■ REQUIREMENT: Read the records beneath this task and copy every line that contains the string "trabalho".

Collected data
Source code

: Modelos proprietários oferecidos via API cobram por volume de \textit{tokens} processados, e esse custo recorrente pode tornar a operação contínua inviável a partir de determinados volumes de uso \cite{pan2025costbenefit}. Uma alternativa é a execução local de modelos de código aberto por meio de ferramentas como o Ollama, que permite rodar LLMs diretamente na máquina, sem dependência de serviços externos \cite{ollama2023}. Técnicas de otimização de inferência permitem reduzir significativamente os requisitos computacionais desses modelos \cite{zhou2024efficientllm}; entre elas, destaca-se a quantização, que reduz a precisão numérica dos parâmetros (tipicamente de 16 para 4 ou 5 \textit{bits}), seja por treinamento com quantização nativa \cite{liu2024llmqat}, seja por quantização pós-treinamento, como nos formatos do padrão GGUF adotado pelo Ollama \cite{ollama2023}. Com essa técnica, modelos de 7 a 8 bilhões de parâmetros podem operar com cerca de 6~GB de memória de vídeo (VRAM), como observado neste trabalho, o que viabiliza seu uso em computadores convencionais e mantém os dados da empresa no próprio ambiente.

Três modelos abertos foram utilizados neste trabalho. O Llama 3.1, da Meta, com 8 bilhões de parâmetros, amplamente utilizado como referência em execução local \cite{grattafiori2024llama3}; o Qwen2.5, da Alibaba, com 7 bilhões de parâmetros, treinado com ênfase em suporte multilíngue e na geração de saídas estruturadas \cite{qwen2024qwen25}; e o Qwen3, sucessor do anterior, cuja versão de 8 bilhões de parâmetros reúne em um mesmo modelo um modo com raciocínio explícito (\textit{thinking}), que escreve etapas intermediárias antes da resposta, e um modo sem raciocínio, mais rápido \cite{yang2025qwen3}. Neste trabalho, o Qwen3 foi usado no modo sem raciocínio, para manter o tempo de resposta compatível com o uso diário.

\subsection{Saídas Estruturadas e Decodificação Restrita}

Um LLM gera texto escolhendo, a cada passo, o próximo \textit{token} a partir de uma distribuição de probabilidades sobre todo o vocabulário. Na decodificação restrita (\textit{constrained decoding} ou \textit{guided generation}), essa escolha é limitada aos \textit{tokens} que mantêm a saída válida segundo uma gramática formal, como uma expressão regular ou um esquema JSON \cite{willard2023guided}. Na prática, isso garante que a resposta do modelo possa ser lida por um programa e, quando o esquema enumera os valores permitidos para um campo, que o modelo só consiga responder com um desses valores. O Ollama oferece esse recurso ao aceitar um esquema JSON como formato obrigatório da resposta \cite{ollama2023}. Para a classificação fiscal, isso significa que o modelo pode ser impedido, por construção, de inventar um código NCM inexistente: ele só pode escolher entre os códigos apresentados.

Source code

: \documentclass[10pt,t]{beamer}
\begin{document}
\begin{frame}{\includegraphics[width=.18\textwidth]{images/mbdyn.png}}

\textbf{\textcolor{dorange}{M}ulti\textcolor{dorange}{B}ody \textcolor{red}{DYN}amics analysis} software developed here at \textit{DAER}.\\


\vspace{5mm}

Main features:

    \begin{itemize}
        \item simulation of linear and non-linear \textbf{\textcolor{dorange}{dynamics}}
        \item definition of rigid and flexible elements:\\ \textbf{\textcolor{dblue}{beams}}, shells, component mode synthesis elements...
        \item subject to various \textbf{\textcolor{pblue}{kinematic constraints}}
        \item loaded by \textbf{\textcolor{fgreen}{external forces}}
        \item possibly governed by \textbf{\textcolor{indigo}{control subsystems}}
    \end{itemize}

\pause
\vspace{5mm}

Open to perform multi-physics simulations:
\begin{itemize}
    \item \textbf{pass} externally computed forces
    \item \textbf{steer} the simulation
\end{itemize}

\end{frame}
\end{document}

■ WRITTEN SOLUTION:
: Modelos proprietários oferecidos via API cobram por volume de \textit{tokens} processados, e esse custo recorrente pode tornar a operação contínua inviável a partir de determinados volumes de uso \cite{pan2025costbenefit}. Uma alternativa é a execução local de modelos de código aberto por meio de ferramentas como o Ollama, que permite rodar LLMs diretamente na máquina, sem dependência de serviços externos \cite{ollama2023}. Técnicas de otimização de inferência permitem reduzir significativamente os requisitos computacionais desses modelos \cite{zhou2024efficientllm}; entre elas, destaca-se a quantização, que reduz a precisão numérica dos parâmetros (tipicamente de 16 para 4 ou 5 \textit{bits}), seja por treinamento com quantização nativa \cite{liu2024llmqat}, seja por quantização pós-treinamento, como nos formatos do padrão GGUF adotado pelo Ollama \cite{ollama2023}. Com essa técnica, modelos de 7 a 8 bilhões de parâmetros podem operar com cerca de 6~GB de memória de vídeo (VRAM), como observado neste trabalho, o que viabiliza seu uso em computadores convencionais e mantém os dados da empresa no próprio ambiente.
Três modelos abertos foram utilizados neste trabalho. O Llama 3.1, da Meta, com 8 bilhões de parâmetros, amplamente utilizado como referência em execução local \cite{grattafiori2024llama3}; o Qwen2.5, da Alibaba, com 7 bilhões de parâmetros, treinado com ênfase em suporte multilíngue e na geração de saídas estruturadas \cite{qwen2024qwen25}; e o Qwen3, sucessor do anterior, cuja versão de 8 bilhões de parâmetros reúne em um mesmo modelo um modo com raciocínio explícito (\textit{thinking}), que escreve etapas intermediárias antes da resposta, e um modo sem raciocínio, mais rápido \cite{yang2025qwen3}. Neste trabalho, o Qwen3 foi usado no modo sem raciocínio, para manter o tempo de resposta compatível com o uso diário.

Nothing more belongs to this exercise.